Two corrections make this indicator defensible. First, on the construct: total cost of ownership is not complexity-invariant in the naive sense, so the question is not «can they produce a TCO number?» but «can they produce a reproducible cost under a standardised boundary and allocation method?» Ownership, likewise, is multidimensional — business, technical, budget, and the one that actually governs rationalisation, decommission authority — so the question is not whether a single generic owner name exists but whether explicit decommission accountability can be named. The instrument is a fixed discovery checklist applied to a sample of applications, recording the fraction answerable from governed sources, the fraction reconstructable only by archaeology, and the fraction unobtainable, scored as a Portfolio Answerability Index (completeness, provenance, freshness, consistency, retrieval-effort penalty) alongside a simple Time-to-Answer.

Second, and decisively: this is a deficit, not a proven decay. The figures above establish that answerability is low now. The one repeated cross-section that worsened (visibility 47%→43%) is a population snapshot, not a tracked panel of the same estates; reverse causality compounds the danger, since sicker estates launch more modernisation programmes, so any cross-sectional association between «number of past programmes» and «poor answerability» cannot be read causally. Establishing genuine decay requires the longitudinal, archival or flow evidence that Paper 5’s velocity instrument and experimental ladder are built to supply. The most neutral longitudinal instrument in this space is an industry-consortium survey of financial-operations practice, which is the closest available approximation to a neutral repeated measure and should be weighted accordingly [consortium; confirmed].

Part 2 — The Wider Evidence Base (the non-convergence record)

The three indicators do not stand alone. They sit inside a thirty-year record across many technology waves, and that record is the single most persuasive thing this note has to offer — not because any one series proves decay, but because the same blocker recurs across every generation of tooling, which is exactly what an architectural-entropy account predicts. Each direction below is given with its figures, its meaning, and its caveat.

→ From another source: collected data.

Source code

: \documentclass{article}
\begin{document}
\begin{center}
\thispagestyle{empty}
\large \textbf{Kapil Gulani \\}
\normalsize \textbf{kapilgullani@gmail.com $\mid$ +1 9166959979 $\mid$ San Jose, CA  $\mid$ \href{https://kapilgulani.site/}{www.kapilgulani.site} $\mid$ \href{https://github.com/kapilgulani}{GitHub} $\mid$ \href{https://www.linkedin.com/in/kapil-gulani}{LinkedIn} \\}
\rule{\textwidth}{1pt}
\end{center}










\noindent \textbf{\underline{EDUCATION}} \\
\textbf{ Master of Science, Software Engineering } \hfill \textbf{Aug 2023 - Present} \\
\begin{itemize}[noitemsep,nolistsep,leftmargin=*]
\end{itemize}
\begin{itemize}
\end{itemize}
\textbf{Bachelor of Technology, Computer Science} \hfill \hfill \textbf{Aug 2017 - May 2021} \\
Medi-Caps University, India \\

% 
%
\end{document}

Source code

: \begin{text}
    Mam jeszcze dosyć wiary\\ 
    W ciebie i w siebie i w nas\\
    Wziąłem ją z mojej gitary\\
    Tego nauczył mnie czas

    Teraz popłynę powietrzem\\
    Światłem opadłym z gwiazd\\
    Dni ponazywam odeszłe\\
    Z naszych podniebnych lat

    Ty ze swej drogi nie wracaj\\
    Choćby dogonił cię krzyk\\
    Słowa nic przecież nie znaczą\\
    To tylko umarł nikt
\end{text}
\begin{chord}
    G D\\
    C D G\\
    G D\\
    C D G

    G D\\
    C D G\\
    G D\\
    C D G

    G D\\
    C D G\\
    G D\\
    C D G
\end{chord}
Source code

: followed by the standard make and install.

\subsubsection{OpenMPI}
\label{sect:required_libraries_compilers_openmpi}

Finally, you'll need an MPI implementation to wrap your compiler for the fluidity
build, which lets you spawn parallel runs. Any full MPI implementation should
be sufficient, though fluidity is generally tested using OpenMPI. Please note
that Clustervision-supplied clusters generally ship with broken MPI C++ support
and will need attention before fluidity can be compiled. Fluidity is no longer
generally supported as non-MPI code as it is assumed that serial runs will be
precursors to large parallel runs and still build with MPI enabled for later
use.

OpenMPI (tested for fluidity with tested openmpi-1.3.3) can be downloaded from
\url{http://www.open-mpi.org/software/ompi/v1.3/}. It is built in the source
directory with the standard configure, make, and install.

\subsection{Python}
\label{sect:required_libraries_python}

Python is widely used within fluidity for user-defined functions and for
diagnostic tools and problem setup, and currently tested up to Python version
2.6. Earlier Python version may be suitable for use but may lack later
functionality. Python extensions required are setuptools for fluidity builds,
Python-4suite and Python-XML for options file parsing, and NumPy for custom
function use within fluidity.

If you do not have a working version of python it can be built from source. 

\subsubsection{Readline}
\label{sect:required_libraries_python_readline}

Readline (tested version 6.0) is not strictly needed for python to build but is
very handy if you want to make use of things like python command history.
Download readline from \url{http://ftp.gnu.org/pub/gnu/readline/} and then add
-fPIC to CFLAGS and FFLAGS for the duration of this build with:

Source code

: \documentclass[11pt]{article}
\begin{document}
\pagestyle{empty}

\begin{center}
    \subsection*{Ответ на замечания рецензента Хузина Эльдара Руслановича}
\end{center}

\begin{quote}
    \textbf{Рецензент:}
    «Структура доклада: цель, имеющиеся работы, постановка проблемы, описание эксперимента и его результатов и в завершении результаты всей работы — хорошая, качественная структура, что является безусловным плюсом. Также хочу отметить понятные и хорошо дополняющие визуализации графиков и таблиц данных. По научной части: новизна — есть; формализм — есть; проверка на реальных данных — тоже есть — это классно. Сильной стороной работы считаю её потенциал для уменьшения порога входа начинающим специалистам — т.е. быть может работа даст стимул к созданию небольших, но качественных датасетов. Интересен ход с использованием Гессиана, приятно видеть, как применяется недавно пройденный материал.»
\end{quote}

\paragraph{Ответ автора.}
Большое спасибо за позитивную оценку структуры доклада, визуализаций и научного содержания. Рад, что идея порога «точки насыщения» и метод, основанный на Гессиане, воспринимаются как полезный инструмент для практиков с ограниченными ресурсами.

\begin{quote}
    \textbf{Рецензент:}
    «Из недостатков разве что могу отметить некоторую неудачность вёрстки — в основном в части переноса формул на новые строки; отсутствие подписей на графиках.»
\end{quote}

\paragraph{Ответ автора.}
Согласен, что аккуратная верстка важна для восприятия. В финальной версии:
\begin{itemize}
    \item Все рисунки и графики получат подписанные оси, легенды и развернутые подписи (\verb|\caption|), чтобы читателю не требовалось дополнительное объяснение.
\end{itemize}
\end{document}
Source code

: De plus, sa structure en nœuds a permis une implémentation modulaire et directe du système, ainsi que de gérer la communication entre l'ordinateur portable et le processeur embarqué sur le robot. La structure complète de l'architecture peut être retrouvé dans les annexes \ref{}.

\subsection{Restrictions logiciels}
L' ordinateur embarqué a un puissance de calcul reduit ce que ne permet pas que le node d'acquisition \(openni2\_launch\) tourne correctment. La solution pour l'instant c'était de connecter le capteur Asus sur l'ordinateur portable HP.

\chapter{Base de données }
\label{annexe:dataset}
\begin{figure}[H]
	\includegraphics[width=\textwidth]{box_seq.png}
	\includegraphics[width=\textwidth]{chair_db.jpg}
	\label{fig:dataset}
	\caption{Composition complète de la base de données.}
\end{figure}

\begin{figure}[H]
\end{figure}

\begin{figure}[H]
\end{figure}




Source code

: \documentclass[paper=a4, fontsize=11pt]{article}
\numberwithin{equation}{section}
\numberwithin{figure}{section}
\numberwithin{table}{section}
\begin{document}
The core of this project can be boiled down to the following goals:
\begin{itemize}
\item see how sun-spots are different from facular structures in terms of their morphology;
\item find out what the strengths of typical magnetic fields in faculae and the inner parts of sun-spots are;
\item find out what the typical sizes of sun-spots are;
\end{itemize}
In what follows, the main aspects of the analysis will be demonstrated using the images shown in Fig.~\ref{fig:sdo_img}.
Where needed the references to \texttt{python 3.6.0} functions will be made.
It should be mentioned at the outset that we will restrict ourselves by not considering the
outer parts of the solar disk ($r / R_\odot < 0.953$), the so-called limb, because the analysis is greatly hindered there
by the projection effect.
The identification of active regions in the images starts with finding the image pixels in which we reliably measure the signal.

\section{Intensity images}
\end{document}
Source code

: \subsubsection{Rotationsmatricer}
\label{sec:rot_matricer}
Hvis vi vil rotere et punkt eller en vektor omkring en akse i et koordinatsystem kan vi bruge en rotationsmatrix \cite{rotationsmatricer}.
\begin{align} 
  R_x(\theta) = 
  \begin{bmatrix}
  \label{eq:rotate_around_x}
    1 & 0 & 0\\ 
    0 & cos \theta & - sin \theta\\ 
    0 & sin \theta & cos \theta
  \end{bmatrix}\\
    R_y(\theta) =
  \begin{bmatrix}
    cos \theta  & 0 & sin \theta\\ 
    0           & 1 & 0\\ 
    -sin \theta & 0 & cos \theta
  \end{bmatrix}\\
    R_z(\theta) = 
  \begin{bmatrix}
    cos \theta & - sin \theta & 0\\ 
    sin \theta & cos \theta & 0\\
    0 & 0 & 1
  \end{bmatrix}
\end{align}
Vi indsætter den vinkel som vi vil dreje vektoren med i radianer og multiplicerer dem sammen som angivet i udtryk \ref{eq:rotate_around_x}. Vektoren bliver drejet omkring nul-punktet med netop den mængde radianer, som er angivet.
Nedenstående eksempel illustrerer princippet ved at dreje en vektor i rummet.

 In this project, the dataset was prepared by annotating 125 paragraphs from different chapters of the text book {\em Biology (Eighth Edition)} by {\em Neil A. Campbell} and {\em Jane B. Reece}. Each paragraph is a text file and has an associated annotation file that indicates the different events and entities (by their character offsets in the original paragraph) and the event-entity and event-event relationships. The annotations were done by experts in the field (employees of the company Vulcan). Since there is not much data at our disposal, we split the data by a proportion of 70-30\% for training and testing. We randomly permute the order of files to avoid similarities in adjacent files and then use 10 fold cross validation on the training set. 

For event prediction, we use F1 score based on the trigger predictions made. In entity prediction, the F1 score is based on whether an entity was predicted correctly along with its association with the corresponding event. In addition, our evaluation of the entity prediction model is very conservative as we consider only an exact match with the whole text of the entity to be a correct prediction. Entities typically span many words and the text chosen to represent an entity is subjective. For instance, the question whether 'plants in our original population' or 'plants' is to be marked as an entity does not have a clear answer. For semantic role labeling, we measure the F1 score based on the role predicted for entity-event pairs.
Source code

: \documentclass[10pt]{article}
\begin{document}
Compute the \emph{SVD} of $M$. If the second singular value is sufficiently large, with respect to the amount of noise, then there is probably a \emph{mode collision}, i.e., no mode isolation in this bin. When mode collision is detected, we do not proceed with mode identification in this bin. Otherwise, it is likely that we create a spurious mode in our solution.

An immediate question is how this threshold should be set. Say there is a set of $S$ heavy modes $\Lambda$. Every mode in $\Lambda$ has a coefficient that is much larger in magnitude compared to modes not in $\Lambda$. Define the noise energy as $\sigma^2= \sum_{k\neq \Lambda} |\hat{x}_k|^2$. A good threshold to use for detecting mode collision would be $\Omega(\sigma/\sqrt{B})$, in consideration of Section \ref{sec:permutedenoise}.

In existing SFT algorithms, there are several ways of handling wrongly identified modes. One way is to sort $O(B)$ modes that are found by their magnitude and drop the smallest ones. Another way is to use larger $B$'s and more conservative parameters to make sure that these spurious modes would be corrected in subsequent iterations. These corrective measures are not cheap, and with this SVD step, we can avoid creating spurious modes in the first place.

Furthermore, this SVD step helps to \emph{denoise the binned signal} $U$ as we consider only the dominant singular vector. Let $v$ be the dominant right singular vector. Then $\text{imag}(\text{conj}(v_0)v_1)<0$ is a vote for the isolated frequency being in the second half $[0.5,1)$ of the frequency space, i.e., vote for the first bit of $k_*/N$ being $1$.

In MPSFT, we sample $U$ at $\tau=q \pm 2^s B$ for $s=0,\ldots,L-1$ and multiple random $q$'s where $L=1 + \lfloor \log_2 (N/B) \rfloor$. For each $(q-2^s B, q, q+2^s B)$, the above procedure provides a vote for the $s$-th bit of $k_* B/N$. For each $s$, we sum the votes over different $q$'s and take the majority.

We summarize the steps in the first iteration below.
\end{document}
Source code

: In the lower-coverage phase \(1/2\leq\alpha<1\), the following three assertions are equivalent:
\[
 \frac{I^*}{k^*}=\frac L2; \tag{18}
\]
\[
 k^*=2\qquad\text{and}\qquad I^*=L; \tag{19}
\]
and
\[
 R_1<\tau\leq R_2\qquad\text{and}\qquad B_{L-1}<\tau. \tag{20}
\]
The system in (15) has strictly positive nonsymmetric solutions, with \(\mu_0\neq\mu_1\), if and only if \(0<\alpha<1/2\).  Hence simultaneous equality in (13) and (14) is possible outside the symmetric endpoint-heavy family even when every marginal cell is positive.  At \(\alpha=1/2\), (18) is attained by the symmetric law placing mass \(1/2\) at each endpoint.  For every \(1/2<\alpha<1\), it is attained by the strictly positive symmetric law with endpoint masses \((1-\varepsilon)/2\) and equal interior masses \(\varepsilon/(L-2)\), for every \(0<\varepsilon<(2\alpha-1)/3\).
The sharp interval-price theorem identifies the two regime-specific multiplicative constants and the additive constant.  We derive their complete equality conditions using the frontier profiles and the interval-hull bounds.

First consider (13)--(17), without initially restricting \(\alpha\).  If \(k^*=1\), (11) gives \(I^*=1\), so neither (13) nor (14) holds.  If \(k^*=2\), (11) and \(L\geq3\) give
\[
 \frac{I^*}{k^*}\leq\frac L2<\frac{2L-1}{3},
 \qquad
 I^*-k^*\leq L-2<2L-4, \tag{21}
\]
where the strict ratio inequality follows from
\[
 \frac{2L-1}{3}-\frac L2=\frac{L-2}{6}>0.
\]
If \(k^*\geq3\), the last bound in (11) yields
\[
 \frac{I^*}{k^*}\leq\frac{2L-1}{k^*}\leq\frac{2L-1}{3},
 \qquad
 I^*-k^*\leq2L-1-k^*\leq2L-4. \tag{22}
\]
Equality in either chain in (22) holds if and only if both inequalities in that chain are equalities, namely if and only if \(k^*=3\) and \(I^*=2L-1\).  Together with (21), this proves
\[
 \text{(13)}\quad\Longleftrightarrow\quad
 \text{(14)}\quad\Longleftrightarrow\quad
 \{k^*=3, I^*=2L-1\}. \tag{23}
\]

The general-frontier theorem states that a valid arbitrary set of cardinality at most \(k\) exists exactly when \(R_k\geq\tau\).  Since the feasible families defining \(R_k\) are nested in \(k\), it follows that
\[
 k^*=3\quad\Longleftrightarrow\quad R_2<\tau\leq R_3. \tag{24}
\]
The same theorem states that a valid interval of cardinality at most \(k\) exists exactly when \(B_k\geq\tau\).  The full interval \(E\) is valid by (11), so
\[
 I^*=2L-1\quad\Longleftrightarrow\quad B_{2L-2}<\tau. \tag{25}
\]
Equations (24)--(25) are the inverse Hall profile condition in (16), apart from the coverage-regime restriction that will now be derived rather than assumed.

2.1 IT and software project outcomes

The longest-running series tracks IT project success, challenged, and failure rates over three decades: from roughly 16% / 53% / 31% in 1994 to roughly 31% / 50% / 19% in the 2020s [confirmed]. Success roughly doubled from its 1994 low but then plateaued around a third, despite Agile, DevOps and cloud — a flat trend over thirty years. The essential academic caveat is that a peer-reviewed critique (Eveleens & Verhoef, IEEE Software, 2010), applying the series’ own definitions to 5,457 forecasts across 1,211 real projects, found the figures to be a definitional artifact: success and challenge are defined by the accuracy of cost and time estimates, not by value delivered, so the flat trend partly reflects unchanged estimation bias rather than unchanged capability [academic]. A separate large study (McKinsey–Oxford, 2012, on more than 5,400 IT projects) corroborates the picture for large projects: on average about 45% over budget, 7% over time, and 56% under the predicted value, with about 17% of large projects classed as ruinous «black swans» [confirmed]. Meaning: a durable, decades-long failure plateau despite continuous tooling investment — strongly consistent with the thesis, but with a real definitional confound on the headline series.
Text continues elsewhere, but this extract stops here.